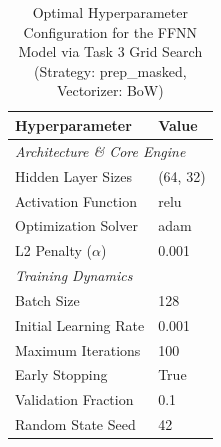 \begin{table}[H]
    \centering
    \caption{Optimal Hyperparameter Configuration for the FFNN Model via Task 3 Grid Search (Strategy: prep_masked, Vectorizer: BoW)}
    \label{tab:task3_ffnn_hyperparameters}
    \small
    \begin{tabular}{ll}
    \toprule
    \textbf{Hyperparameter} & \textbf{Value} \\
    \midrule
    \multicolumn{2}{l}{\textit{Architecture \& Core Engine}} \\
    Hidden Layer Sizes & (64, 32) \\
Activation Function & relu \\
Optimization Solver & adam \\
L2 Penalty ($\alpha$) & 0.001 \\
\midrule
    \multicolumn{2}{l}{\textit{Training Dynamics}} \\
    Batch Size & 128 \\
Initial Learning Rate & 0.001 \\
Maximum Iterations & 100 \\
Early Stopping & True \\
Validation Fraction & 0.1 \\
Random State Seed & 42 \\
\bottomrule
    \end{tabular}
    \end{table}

* * * * * * * * *

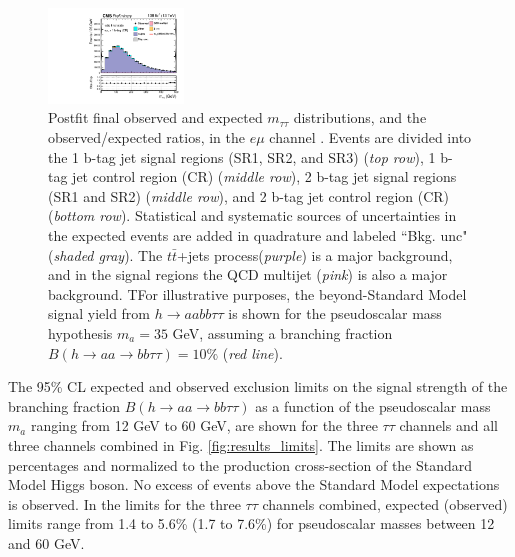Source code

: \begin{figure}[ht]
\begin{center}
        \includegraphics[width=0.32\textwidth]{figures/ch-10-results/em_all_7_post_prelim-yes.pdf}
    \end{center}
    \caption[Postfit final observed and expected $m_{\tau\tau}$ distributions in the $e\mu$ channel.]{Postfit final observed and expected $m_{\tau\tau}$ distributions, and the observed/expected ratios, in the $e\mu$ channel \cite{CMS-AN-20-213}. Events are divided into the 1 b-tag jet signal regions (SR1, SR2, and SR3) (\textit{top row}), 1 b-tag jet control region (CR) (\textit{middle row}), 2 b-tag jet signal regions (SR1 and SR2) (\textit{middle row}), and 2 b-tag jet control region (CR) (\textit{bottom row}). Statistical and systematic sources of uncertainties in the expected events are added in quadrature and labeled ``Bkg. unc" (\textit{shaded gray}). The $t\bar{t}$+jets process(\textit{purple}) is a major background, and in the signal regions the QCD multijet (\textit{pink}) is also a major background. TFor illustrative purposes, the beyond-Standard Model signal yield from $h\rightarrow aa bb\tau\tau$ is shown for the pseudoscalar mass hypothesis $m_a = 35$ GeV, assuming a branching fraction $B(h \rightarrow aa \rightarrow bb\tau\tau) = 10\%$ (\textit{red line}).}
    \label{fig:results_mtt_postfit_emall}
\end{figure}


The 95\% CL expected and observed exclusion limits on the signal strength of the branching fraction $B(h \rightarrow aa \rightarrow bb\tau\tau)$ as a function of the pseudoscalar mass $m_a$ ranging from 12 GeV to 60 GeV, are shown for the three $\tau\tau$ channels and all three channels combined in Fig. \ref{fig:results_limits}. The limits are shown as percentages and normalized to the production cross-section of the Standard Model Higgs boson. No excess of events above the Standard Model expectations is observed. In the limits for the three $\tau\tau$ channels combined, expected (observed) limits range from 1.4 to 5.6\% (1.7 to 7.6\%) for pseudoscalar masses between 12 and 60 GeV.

* * * * * * * * *

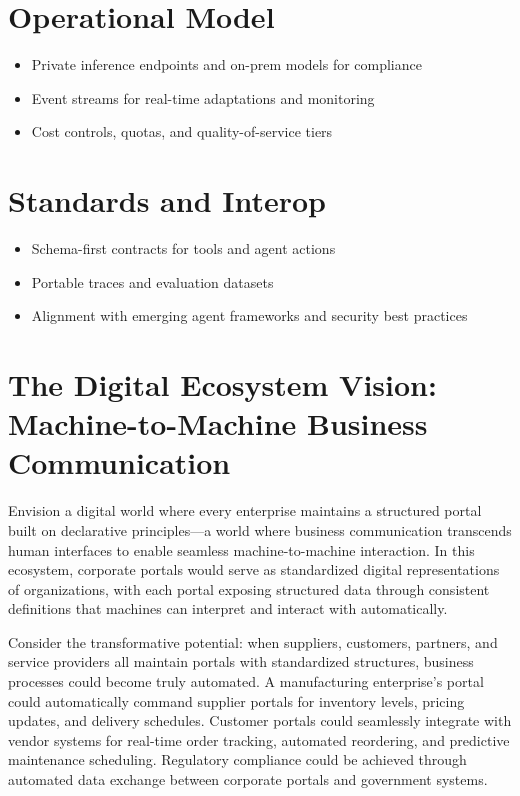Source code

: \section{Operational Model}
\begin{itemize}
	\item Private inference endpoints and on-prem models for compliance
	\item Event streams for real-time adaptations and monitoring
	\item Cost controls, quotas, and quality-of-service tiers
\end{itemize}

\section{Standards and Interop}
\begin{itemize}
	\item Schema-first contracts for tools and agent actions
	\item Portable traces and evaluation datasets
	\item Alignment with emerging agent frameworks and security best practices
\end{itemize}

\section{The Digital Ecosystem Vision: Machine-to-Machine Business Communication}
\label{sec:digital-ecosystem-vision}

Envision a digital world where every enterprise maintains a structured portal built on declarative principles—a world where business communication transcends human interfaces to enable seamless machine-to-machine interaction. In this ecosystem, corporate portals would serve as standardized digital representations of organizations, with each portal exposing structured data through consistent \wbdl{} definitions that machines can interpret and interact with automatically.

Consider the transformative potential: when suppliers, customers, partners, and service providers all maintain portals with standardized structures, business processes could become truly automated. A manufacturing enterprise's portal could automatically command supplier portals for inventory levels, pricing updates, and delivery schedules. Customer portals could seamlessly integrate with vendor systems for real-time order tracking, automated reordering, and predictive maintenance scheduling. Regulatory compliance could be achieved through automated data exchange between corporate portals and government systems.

* * * * * * * * *

* [Task brief]
List each line of the records that holds the string "multicolumn".

* [Worked solution]
    \multicolumn{2}{l}{\textit{Architecture \& Core Engine}} \\
    \multicolumn{2}{l}{\textit{Training Dynamics}} \\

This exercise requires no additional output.